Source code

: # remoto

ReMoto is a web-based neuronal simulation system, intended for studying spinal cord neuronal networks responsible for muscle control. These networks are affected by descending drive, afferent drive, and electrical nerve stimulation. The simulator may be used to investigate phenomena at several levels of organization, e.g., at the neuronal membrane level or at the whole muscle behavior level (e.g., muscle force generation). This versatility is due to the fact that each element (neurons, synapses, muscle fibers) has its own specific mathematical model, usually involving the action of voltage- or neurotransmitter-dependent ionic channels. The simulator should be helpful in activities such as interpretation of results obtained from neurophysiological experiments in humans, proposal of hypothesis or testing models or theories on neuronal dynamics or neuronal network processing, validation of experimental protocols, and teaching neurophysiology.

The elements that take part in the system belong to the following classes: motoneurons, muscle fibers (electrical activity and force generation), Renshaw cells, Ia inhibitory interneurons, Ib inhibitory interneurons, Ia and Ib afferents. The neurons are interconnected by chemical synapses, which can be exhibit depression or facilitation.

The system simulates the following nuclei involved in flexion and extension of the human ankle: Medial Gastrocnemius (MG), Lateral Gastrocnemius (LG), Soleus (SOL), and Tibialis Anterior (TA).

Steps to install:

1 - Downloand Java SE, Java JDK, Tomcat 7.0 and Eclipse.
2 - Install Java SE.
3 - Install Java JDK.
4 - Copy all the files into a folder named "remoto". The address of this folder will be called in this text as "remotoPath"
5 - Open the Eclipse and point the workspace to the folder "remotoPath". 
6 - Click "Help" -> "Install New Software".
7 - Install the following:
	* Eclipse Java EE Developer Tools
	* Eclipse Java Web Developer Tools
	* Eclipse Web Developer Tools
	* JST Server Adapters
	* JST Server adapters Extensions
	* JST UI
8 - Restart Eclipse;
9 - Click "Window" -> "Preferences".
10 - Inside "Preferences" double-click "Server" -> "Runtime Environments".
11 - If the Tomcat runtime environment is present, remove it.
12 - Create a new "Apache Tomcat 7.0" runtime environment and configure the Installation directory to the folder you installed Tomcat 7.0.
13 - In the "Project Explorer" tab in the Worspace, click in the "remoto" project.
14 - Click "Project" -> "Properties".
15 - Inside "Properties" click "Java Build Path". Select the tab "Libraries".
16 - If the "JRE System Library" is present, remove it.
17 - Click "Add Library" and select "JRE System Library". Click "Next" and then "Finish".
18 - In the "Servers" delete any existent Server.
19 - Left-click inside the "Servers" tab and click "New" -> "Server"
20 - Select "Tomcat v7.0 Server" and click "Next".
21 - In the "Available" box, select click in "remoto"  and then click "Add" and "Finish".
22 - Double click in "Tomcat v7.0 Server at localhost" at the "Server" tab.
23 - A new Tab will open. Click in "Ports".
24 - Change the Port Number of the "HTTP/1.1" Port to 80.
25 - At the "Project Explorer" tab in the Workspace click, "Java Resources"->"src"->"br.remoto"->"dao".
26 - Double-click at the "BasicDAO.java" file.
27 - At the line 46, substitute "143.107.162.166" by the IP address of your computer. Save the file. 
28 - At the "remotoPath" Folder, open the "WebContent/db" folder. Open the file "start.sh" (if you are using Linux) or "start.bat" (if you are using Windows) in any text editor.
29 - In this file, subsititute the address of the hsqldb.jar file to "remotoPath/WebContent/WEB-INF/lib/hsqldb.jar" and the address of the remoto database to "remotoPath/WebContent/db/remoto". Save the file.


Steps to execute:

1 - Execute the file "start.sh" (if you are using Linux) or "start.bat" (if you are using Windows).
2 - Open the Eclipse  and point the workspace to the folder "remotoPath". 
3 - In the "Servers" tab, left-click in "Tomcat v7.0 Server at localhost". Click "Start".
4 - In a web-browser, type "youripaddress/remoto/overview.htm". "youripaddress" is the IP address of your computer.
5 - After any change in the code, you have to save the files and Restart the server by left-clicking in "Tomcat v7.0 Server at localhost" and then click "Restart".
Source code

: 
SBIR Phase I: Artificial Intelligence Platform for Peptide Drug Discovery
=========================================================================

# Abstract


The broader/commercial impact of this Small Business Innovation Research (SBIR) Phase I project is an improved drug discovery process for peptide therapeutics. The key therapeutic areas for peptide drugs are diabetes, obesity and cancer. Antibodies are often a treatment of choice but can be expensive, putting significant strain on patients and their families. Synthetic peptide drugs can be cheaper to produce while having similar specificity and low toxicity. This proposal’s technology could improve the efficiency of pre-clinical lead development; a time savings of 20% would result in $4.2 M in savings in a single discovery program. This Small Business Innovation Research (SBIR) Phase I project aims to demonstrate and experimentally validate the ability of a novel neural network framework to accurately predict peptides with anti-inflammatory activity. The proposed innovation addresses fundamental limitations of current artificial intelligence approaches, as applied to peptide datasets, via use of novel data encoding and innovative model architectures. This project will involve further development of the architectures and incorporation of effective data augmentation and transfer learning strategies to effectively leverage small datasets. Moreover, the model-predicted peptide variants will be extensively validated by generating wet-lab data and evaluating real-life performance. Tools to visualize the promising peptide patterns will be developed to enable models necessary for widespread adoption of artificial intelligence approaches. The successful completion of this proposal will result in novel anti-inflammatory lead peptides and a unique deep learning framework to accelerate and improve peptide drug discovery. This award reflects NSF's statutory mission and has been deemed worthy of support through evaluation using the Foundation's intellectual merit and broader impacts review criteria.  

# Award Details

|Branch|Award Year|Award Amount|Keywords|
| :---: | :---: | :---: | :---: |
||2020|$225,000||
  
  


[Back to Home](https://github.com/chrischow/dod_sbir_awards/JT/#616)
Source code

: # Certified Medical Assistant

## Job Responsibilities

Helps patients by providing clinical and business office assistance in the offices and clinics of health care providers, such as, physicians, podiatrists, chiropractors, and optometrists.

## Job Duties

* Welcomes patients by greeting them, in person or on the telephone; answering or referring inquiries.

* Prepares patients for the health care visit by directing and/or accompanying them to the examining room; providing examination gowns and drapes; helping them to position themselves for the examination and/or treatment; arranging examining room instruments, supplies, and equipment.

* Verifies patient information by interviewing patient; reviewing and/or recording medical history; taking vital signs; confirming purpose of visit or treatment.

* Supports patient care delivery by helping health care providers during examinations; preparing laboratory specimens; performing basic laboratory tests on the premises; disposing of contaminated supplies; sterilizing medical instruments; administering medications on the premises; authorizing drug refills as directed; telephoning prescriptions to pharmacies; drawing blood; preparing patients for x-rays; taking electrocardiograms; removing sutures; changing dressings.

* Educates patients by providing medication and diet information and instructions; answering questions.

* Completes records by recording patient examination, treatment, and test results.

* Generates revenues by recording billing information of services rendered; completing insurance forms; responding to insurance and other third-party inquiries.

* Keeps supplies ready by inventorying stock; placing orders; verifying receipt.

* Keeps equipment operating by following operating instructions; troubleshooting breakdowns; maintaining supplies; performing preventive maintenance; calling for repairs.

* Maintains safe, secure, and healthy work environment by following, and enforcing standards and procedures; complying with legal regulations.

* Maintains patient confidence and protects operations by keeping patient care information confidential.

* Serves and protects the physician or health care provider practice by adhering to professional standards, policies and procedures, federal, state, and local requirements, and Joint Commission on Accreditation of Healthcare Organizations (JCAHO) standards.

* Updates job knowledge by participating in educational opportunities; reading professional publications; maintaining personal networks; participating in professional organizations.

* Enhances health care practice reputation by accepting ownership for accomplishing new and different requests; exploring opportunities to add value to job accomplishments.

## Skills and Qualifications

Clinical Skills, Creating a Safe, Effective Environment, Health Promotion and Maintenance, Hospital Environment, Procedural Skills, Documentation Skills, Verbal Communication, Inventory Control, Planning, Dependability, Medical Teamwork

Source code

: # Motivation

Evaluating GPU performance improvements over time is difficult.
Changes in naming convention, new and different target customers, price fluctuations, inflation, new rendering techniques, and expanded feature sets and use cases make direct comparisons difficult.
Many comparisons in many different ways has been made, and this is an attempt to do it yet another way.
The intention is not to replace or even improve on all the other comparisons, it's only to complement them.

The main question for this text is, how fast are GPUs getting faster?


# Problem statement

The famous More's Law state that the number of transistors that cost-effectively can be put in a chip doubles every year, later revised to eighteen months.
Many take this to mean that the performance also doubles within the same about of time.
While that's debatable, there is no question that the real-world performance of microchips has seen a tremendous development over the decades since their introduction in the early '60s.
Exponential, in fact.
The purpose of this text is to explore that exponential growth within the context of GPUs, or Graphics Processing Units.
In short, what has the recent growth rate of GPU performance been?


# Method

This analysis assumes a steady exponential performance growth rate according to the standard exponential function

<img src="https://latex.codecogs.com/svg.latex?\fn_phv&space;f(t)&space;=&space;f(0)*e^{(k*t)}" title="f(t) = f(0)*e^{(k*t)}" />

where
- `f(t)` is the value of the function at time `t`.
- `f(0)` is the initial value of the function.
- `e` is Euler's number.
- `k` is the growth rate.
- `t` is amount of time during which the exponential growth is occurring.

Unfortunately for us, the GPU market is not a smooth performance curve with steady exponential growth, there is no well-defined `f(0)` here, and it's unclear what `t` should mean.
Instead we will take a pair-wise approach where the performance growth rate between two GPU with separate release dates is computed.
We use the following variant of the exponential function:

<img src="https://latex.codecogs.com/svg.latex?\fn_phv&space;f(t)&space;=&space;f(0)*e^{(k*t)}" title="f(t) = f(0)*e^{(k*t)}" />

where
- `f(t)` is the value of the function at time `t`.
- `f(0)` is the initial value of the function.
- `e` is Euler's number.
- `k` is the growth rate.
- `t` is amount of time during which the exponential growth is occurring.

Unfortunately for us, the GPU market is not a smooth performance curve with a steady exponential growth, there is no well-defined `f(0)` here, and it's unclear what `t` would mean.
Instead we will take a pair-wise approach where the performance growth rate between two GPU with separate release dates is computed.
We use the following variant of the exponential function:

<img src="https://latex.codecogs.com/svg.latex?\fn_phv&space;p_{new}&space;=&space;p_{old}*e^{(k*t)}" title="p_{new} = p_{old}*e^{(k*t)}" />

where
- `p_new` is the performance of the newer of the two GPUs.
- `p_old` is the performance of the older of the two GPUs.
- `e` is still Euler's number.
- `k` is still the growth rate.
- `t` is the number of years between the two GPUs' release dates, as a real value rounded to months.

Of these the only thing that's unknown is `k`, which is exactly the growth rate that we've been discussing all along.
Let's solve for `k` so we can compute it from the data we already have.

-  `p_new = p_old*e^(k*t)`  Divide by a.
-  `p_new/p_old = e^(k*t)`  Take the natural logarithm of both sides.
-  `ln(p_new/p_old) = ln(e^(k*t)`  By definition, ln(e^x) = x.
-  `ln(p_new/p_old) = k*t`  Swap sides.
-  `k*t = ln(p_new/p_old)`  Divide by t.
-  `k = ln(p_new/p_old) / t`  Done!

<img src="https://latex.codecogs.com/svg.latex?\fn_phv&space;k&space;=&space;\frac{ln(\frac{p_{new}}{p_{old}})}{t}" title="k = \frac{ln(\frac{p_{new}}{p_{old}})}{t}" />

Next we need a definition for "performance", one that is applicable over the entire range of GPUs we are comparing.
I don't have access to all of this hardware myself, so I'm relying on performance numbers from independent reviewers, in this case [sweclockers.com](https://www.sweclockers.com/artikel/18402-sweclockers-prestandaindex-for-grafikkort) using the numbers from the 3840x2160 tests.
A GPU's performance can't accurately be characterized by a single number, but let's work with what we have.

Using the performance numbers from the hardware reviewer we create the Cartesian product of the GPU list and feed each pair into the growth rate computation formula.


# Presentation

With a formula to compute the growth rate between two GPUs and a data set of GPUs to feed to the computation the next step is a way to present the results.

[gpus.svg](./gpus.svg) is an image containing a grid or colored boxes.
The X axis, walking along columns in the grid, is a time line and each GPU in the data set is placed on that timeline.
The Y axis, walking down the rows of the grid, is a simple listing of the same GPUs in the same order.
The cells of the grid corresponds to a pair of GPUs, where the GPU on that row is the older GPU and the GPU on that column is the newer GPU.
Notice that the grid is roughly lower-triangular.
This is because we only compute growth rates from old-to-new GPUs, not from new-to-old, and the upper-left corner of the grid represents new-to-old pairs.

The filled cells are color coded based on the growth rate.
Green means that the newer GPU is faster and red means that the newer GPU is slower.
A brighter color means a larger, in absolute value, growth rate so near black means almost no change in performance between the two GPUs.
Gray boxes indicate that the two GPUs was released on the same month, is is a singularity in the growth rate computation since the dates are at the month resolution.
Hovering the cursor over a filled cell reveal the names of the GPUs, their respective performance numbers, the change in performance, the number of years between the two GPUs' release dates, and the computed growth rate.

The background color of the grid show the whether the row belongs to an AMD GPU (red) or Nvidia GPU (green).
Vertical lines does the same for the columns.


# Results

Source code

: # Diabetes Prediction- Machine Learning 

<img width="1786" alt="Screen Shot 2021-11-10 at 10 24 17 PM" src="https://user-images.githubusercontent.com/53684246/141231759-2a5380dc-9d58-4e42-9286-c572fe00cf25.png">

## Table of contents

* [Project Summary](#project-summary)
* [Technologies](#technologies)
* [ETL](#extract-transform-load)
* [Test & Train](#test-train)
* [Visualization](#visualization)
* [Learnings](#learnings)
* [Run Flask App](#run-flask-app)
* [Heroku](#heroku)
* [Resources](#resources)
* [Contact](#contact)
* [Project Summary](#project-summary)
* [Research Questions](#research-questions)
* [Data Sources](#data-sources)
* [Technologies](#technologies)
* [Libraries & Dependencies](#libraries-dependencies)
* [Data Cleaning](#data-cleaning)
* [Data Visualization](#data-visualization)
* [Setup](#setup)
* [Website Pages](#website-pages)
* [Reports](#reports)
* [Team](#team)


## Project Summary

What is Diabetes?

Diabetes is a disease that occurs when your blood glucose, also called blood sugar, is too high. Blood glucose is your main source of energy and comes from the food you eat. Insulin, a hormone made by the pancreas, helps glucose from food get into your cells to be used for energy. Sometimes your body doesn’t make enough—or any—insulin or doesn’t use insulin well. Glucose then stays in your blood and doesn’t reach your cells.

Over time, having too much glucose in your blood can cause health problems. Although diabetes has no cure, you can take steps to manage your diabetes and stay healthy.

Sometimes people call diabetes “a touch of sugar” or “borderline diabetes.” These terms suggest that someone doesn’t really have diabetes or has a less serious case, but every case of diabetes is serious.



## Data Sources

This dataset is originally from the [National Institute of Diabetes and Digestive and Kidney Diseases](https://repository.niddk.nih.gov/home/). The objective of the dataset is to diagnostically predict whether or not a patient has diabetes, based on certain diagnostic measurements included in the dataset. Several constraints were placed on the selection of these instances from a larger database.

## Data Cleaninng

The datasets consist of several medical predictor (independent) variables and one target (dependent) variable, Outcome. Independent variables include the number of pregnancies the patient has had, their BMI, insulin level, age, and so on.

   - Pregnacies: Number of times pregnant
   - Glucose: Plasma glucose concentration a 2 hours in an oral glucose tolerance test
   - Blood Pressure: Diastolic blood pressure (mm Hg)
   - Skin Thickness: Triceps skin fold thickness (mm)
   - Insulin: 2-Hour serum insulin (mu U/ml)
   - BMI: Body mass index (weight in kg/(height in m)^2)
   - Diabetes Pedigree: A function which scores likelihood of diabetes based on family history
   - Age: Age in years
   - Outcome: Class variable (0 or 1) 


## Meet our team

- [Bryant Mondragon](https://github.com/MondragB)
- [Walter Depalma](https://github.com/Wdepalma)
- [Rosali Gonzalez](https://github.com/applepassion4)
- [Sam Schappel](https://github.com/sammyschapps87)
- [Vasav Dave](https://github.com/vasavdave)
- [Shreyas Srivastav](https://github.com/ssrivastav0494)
──────
What is being asked:
Search the material for the string "variable" and show every line that has it.

Solved problem:
The datasets consist of several medical predictor (independent) variables and one target (dependent) variable, Outcome. Independent variables include the number of pregnancies the patient has had, their BMI, insulin level, age, and so on.
   - Outcome: Class variable (0 or 1) 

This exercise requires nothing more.